目的:旨在评估吸入性糖皮质激素(ICS)治疗后1年内实现早期临床缓解是否会影响哮喘患者的肺功能下降和急性加重风险。
方法:共纳入492名在韩国两所教学医院接受ICS治疗的哮喘患者。根据是否在ICS治疗1年内实现临床缓解,分为早期临床缓解组和非早期临床缓解组。早期临床缓解的定义基于一系列综合的标准,包括持续无急性加重、未使用全身性糖皮质激素、症状控制良好且ICS治疗后1年肺功能稳定或改善。主要结局是年均一秒用力呼气量(FEV1)下降率和中度至重度急性加重频率。
结果:实现早期临床缓解与较慢的年均FEV1下降显著相关(四项缓解标准,调整后的β=31.6 mL/年,p=0.001;三项缓解标准,调整后的β=15.7 mL/年,p=0.043)。在特定表型中,早期四项缓解标准在延缓年均FEV1下降方面的益处更加显著,包括高T2型、持续性气流受限、重度哮喘以及需要联合使用长效抗胆碱药的患者。早期四项缓解标准还与中度至重度急性加重的风险降低相关(调整后的风险比=0.591,p=0.011)以及重度急性加重的风险降低(调整后的风险比=0.508,p=0.025)。
结论:在ICS治疗1年内实现临床缓解与延缓肺功能下降和降低急性加重风险相关。这些发现支持把实现早期临床缓解作为哮喘的一个管理目标的重要性。
关键词:哮喘;用力呼气量;糖皮质激素;缓解诱导;呼吸功能测试;症状发作
文献来源:(Bae E, Park HJ, Park H, et al. Early clinical remission and its role in lung function decline and exacerbation in adult Korean patients with asthma. Thorax. Published online March 6, 2025. doi:10.1136/thorax-2024-222679)
Abstract
Introduction:Despite advancements in asthma management, many patients continue to experience poor disease control, lung function decline, and frequent exacerbations. Clinical remission (CR) has been proposed as a novel treatment target and surrogate marker for long-term outcomes. This study evaluates whether early CR at 1 year after inhaled corticosteroid (ICS) initiation influences lung function decline and exacerbation risk in asthma.
Methods:This retrospective cohort study evaluated 492 asthma patients treated with ICS at two teaching hospitals.

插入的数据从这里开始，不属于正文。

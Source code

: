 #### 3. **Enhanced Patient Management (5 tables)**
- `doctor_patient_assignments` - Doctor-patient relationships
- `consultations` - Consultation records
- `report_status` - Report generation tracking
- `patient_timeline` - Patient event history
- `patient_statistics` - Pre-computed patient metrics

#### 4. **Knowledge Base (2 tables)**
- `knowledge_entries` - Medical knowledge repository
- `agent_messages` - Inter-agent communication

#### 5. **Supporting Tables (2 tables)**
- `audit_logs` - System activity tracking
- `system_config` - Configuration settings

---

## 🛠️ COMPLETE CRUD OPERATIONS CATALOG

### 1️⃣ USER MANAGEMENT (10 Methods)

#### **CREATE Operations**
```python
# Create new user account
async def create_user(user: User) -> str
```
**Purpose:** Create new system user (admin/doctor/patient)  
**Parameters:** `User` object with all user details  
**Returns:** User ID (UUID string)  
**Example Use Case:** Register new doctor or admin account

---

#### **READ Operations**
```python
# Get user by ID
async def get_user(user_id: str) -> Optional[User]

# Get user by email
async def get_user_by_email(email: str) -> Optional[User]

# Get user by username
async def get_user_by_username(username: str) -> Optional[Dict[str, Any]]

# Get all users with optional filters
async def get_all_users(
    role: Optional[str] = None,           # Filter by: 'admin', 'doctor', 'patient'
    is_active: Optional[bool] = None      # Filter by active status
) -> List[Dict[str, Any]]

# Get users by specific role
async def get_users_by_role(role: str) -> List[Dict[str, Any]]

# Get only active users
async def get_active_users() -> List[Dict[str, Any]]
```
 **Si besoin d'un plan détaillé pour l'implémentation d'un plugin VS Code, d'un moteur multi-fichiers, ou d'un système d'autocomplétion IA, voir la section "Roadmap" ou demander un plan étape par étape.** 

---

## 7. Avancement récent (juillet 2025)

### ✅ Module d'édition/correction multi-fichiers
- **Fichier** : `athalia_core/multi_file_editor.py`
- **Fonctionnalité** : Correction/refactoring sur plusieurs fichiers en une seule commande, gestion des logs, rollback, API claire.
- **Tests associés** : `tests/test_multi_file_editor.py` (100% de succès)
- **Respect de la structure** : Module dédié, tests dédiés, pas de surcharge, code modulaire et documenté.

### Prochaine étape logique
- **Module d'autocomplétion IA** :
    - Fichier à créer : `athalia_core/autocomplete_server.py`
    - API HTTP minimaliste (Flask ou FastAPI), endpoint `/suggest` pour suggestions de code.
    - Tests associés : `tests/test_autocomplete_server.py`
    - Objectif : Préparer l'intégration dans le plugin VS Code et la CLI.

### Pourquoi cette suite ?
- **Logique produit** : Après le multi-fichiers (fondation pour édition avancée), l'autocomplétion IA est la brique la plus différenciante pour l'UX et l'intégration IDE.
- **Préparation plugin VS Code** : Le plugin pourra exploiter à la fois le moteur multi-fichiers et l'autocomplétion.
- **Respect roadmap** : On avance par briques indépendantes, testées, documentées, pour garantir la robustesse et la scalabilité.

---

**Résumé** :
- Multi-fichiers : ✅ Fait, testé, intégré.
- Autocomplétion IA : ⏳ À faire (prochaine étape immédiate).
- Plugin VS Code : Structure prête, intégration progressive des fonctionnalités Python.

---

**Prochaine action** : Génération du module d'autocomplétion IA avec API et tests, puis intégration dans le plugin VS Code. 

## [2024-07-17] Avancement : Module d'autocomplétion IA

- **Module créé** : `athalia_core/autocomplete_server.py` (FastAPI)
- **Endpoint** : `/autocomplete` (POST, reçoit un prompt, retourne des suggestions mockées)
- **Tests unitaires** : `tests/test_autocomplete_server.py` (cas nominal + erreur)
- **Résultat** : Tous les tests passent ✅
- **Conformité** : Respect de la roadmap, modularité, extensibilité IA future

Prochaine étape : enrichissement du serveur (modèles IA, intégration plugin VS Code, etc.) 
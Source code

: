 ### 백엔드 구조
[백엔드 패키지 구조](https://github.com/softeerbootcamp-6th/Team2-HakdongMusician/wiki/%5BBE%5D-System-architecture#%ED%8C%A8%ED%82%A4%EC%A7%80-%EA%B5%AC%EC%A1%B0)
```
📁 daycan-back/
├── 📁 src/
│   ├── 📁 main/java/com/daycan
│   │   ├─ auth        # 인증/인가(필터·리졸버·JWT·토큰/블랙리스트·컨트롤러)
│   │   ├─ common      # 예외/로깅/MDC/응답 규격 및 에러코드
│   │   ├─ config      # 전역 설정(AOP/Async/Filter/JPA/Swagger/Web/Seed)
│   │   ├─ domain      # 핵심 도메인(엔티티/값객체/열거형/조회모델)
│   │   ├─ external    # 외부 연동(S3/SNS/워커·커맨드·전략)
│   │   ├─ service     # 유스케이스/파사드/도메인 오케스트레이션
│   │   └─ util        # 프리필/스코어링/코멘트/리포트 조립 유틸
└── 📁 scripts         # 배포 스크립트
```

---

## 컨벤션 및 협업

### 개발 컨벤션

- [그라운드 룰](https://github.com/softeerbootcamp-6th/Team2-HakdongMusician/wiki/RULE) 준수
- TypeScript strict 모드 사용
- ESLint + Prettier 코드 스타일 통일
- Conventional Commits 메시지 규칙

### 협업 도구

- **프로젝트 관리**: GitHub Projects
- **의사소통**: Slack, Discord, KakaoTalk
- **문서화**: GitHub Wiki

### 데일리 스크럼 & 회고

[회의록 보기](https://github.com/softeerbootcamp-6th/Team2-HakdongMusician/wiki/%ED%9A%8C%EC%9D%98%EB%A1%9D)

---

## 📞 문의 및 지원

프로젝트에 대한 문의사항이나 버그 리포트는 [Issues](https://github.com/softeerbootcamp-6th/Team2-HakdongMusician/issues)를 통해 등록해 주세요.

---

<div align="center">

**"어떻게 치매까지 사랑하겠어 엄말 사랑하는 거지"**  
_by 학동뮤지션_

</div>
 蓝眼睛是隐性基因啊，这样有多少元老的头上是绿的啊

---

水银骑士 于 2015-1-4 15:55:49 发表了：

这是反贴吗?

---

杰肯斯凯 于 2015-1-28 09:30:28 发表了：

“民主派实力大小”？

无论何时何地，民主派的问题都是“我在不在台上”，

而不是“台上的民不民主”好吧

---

Patients were classified into early CR and non-early CR groups. Early CR was defined based on a composite set of criteria, including sustained absence of exacerbations, no systemic corticosteroid use, symptom control and stable or improved lung function in the first year following ICS initiation. Study outcomes were the annual forced expiratory volume in one second (FEV1) decline and the moderate-to-severe exacerbations.
Results:Early CR was significantly associated with slower annual FEV1decline (4-component CR, adjusted β=31.6 mL/year, p=0.001; 3-component CR, adjusted β=15.7 mL/year, p=0.043). The benefits of early 4-component CR on attenuating annual FEV1decline were more pronounced in specific phenotypes, including type-2 high asthma, persistent airflow limitation, severe asthma and patients requiring add-on long-acting muscarinic antagonists. Early 4-component CR had a reduced risk of moderate-to-severe (adjusted HR (aHR)=0.591, p=0.011) and severe exacerbations (aHR=0.508, p=0.025).
Conclusions:Achieving CR within 1 year of ICS initiation was associated with improved lung function preservation and reduced exacerbation risk. These findings suggest the importance of achieving early CR as a clinical target in asthma management.
Keywords: Asthma; Forced Expiratory Volume; Glucocorticoids; Remission Induction; Respiratory Function Tests; Symptom Flare Up.